Q: I retired, sold my large house, downgraded, invested spare money into my super believing I would be making $25,000 per year until age 65. One month after I invested, I lost $50,000 just like that. I would like to know what the chances are, of the government increasing the cut off for this Super Scheme from 65 to maybe 67 to give those of us that did have this experience, a chance to recover some of the money lost and make a little. Saying this I would like to remind you that the Government has already legislated that retirement age is going up gradually anyway.
A: I’m very sorry to read about your situation.
I’m not 100% certain of the question that you’re asking, but I’m guessing that you’re referring to the old rules ( no longer applicable) that required you to cash out your super monies, or start an income stream, at the age of 65 unless you satisfied a work test.
This is no longer the case. An individual can keep savings in the super system indefinitely without starting an income stream, or withdrawing a lump sum. If an individual does keep his or her super benefits within the accumulation stage (that is, doesn’t start an income stream or withdraw lump sums), any earnings on those fund assets are subject to 15% earnings tax.

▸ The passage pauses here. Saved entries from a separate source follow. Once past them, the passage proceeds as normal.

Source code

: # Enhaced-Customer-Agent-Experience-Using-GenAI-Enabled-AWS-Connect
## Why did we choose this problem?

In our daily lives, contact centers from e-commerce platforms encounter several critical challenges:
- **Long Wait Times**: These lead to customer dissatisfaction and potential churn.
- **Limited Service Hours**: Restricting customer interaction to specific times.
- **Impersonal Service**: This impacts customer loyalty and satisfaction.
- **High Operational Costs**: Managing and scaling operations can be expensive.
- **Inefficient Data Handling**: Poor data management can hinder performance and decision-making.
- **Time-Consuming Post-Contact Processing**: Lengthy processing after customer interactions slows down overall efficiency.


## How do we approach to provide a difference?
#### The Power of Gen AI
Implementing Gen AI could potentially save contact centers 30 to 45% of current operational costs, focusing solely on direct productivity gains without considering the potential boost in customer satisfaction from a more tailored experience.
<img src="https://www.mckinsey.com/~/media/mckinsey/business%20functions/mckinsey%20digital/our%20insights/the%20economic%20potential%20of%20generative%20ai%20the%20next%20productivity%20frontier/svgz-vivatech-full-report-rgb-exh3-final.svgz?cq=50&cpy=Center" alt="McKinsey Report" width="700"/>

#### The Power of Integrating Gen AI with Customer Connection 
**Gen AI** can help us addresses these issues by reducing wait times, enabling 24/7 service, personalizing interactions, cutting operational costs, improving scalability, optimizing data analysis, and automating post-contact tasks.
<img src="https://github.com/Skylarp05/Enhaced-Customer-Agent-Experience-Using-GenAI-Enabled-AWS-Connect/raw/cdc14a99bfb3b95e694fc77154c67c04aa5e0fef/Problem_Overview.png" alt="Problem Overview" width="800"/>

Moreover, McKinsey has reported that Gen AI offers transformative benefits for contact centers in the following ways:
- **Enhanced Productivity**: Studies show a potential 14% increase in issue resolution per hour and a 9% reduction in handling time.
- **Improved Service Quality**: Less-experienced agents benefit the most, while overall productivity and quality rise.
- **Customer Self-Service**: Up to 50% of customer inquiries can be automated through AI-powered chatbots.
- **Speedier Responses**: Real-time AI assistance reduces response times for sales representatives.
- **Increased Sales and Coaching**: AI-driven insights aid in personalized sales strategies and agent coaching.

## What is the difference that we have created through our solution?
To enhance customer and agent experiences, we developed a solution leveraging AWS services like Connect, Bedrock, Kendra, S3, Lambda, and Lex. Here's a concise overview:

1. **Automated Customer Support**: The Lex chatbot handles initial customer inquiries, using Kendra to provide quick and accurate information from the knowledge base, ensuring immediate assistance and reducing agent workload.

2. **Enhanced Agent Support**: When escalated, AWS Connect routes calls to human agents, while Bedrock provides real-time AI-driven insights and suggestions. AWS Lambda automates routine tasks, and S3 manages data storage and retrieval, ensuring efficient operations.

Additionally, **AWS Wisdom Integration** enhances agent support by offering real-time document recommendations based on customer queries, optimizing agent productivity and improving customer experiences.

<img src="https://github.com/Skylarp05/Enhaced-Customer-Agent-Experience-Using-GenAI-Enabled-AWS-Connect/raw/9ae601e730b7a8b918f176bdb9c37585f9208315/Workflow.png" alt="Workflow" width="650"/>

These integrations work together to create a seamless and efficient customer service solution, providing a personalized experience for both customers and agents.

The following comments may also assist you in your understanding of the super rules:
- If an individual has reached their preservation age (currently 55 but rising to age 60 depending on a person’s birth date) and retired, then they can access super benefits. You can find out more by reading other articles on our SuperGuide website.
- Individuals can contribute to super up to the age of 74 (although anyone aged 65 to 74 intending to make a super contribution must satisfy a work test). The ability to contribute beyond the age of 65, subject to meeting a work test, gives those individuals hit hard by the Global Financial Crisis some additional opportunity to boost super savings.
- The age 65 is relevant for those who want to continue working, because when you turn 65, you can access your super benefits without retiring or satisfying another condition of release. The Government has announced that it has no intention of extending the retirement age of 65 for the purposes of accessing super, although Age Pension age is increasing to age 67 over time.